» TASK INSTRUCTIONS:
Give every entry below again, exactly as written, and skip the images.

» GIVEN RECORDS:
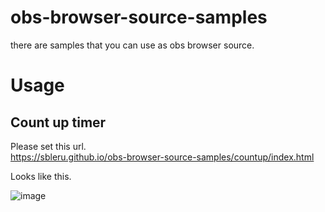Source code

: # obs-browser-source-samples

there are samples that you can use as obs browser source.

# Usage

## Count up timer

Please set this url.  
https://sbleru.github.io/obs-browser-source-samples/countup/index.html

Looks like this.

![image](https://user-images.githubusercontent.com/15883467/120915805-cb41e780-c6e0-11eb-9636-2af26c10c71f.png)
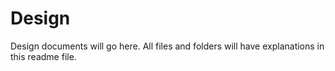 # Design

Design documents will go here. All files and folders will have explanations in this readme file.
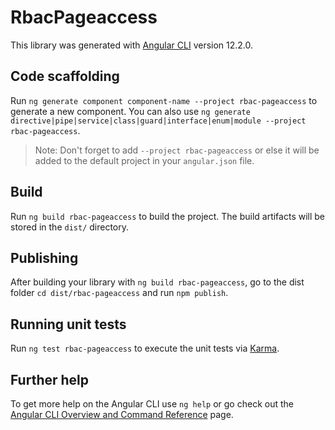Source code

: # RbacPageaccess

This library was generated with [Angular CLI](https://github.com/angular/angular-cli) version 12.2.0.

## Code scaffolding

Run `ng generate component component-name --project rbac-pageaccess` to generate a new component. You can also use `ng generate directive|pipe|service|class|guard|interface|enum|module --project rbac-pageaccess`.
> Note: Don't forget to add `--project rbac-pageaccess` or else it will be added to the default project in your `angular.json` file. 

## Build

Run `ng build rbac-pageaccess` to build the project. The build artifacts will be stored in the `dist/` directory.

## Publishing

After building your library with `ng build rbac-pageaccess`, go to the dist folder `cd dist/rbac-pageaccess` and run `npm publish`.

## Running unit tests

Run `ng test rbac-pageaccess` to execute the unit tests via [Karma](https://karma-runner.github.io).

## Further help

To get more help on the Angular CLI use `ng help` or go check out the [Angular CLI Overview and Command Reference](https://angular.io/cli) page.
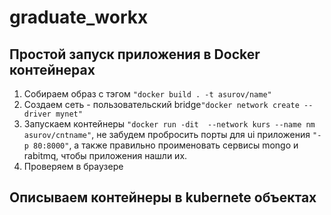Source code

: # graduate_workх
## Простой запуск приложения в Docker контейнерах
1. Cобираем образ c тэгом `"docker build . -t asurov/name"`
2. Создаем сеть - пользовательский bridge`"docker network create --driver mynet"`
3. Запускаем контейнеры `"docker run -dit  --network kurs --name nm asurov/cntname"`, не забудем пробросить порты для ui приложения `"-p 80:8000"`, а также правильно проименовать сервисы mongo и rabitmq, чтобы приложения нашли их.
4. Проверяем в браузере
## Описываем контейнеры в kubernete объектах 
    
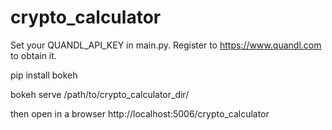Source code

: # crypto_calculator

Set your QUANDL_API_KEY in main.py.
Register to https://www.quandl.com to obtain it.

pip install bokeh

bokeh serve /path/to/crypto_calculator_dir/

then open in a browser
http://localhost:5006/crypto_calculator

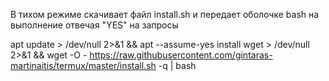 В тихом режиме скачивает файл install.sh и передает оболочке bash на выполнение отвечая "YES" на запросы

apt update > /dev/null 2>&1 && apt --assume-yes install wget > /dev/null 2>&1 && wget -O - https://raw.githubusercontent.com/gintaras-martinaitis/termux/master/install.sh -q | bash
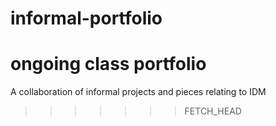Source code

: 
informal-portfolio
=======

ongoing class portfolio 
=======

A collaboration of informal projects and pieces relating to IDM 
>>>>>>> FETCH_HEAD

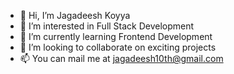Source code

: - 👋 Hi, I’m Jagadeesh Koyya
- 👀 I’m interested in Full Stack Development
- 🌱 I’m currently learning Frontend Development
- 💞️ I’m looking to collaborate on exciting projects
- 📫 You can mail me at jagadeesh10th@gmail.com

<!---
v-jkoyya/v-jkoyya is a ✨ special ✨ repository because its `README.md` (this file) appears on your GitHub profile.
You can click the Preview link to take a look at your changes.
--->
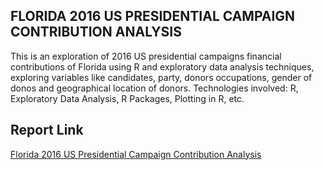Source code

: ## FLORIDA 2016 US PRESIDENTIAL CAMPAIGN CONTRIBUTION ANALYSIS ##
This is an exploration of 2016 US presidential campaigns financial contributions of Florida using R and exploratory data analysis techniques, exploring variables like candidates, party, donors occupations, gender of donos and geographical location of donors.
Technologies involved: R, Exploratory Data Analysis, R Packages, Plotting in R, etc.

## Report Link ##
[Florida 2016 US Presidential Campaign Contribution Analysis](https://github.com/lynnxlmiao/Data-Analysis/blob/master/Projects/Florida%202016%20US%20Presidential%20Campaign%20Contribution%20Analysis/Florida_2016_US_Presidential_Campaign_Contribution_Analysis.pdf)
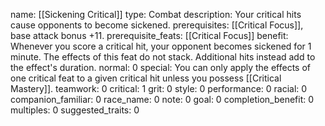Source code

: name: [[Sickening Critical]]
type: Combat
description: Your critical hits cause opponents to become sickened.
prerequisites: [[Critical Focus]], base attack bonus +11.
prerequisite_feats: [[Critical Focus]]
benefit: Whenever you score a critical hit, your opponent becomes sickened for 1 minute. The effects of this feat do not stack. Additional hits instead add to the effect's duration.
normal: 0
special: You can only apply the effects of one critical feat to a given critical hit unless you possess [[Critical Mastery]].
teamwork: 0
critical: 1
grit: 0
style: 0
performance: 0
racial: 0
companion_familiar: 0
race_name: 0
note: 0
goal: 0
completion_benefit: 0
multiples: 0
suggested_traits: 0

» TASK ANSWER:
Source code

: # obs-browser-source-samples

there are samples that you can use as obs browser source.

# Usage

## Count up timer

Please set this url.  
https://sbleru.github.io/obs-browser-source-samples/countup/index.html

Looks like this.

![image](https://user-images.githubusercontent.com/15883467/120915805-cb41e780-c6e0-11eb-9636-2af26c10c71f.png)
 # Design

Design documents will go here. All files and folders will have explanations in this readme file.
Source code

: # RbacPageaccess

This library was generated with [Angular CLI](https://github.com/angular/angular-cli) version 12.2.0.

## Code scaffolding

Run `ng generate component component-name --project rbac-pageaccess` to generate a new component. You can also use `ng generate directive|pipe|service|class|guard|interface|enum|module --project rbac-pageaccess`.
> Note: Don't forget to add `--project rbac-pageaccess` or else it will be added to the default project in your `angular.json` file. 

## Build

Run `ng build rbac-pageaccess` to build the project. The build artifacts will be stored in the `dist/` directory.

## Publishing

After building your library with `ng build rbac-pageaccess`, go to the dist folder `cd dist/rbac-pageaccess` and run `npm publish`.

## Running unit tests

Run `ng test rbac-pageaccess` to execute the unit tests via [Karma](https://karma-runner.github.io).

## Further help

To get more help on the Angular CLI use `ng help` or go check out the [Angular CLI Overview and Command Reference](https://angular.io/cli) page.
Source code

: # graduate_workх
## Простой запуск приложения в Docker контейнерах
1. Cобираем образ c тэгом `"docker build . -t asurov/name"`
2. Создаем сеть - пользовательский bridge`"docker network create --driver mynet"`
3. Запускаем контейнеры `"docker run -dit  --network kurs --name nm asurov/cntname"`, не забудем пробросить порты для ui приложения `"-p 80:8000"`, а также правильно проименовать сервисы mongo и rabitmq, чтобы приложения нашли их.
4. Проверяем в браузере
## Описываем контейнеры в kubernete объектах 
    
Source code

: # crypto_calculator

Set your QUANDL_API_KEY in main.py.
Register to https://www.quandl.com to obtain it.

pip install bokeh

bokeh serve /path/to/crypto_calculator_dir/

then open in a browser
http://localhost:5006/crypto_calculator

 В тихом режиме скачивает файл install.sh и передает оболочке bash на выполнение отвечая "YES" на запросы

apt update > /dev/null 2>&1 && apt --assume-yes install wget > /dev/null 2>&1 && wget -O - https://raw.githubusercontent.com/gintaras-martinaitis/termux/master/install.sh -q | bash
Source code

: 
informal-portfolio
=======

ongoing class portfolio 
=======

A collaboration of informal projects and pieces relating to IDM 
>>>>>>> FETCH_HEAD

Source code

: - 👋 Hi, I’m Jagadeesh Koyya
- 👀 I’m interested in Full Stack Development
- 🌱 I’m currently learning Frontend Development
- 💞️ I’m looking to collaborate on exciting projects
- 📫 You can mail me at jagadeesh10th@gmail.com

<!---
v-jkoyya/v-jkoyya is a ✨ special ✨ repository because its `README.md` (this file) appears on your GitHub profile.
You can click the Preview link to take a look at your changes.
--->
Source code

: ## FLORIDA 2016 US PRESIDENTIAL CAMPAIGN CONTRIBUTION ANALYSIS ##
This is an exploration of 2016 US presidential campaigns financial contributions of Florida using R and exploratory data analysis techniques, exploring variables like candidates, party, donors occupations, gender of donos and geographical location of donors.
Technologies involved: R, Exploratory Data Analysis, R Packages, Plotting in R, etc.

## Report Link ##
[Florida 2016 US Presidential Campaign Contribution Analysis](https://github.com/lynnxlmiao/Data-Analysis/blob/master/Projects/Florida%202016%20US%20Presidential%20Campaign%20Contribution%20Analysis/Florida_2016_US_Presidential_Campaign_Contribution_Analysis.pdf)
Source code

: name: [[Sickening Critical]]
type: Combat
description: Your critical hits cause opponents to become sickened.
prerequisites: [[Critical Focus]], base attack bonus +11.
prerequisite_feats: [[Critical Focus]]
benefit: Whenever you score a critical hit, your opponent becomes sickened for 1 minute. The effects of this feat do not stack. Additional hits instead add to the effect's duration.
normal: 0
special: You can only apply the effects of one critical feat to a given critical hit unless you possess [[Critical Mastery]].
teamwork: 0
critical: 1
grit: 0
style: 0
performance: 0
racial: 0
companion_familiar: 0
race_name: 0
note: 0
goal: 0
completion_benefit: 0
multiples: 0
suggested_traits: 0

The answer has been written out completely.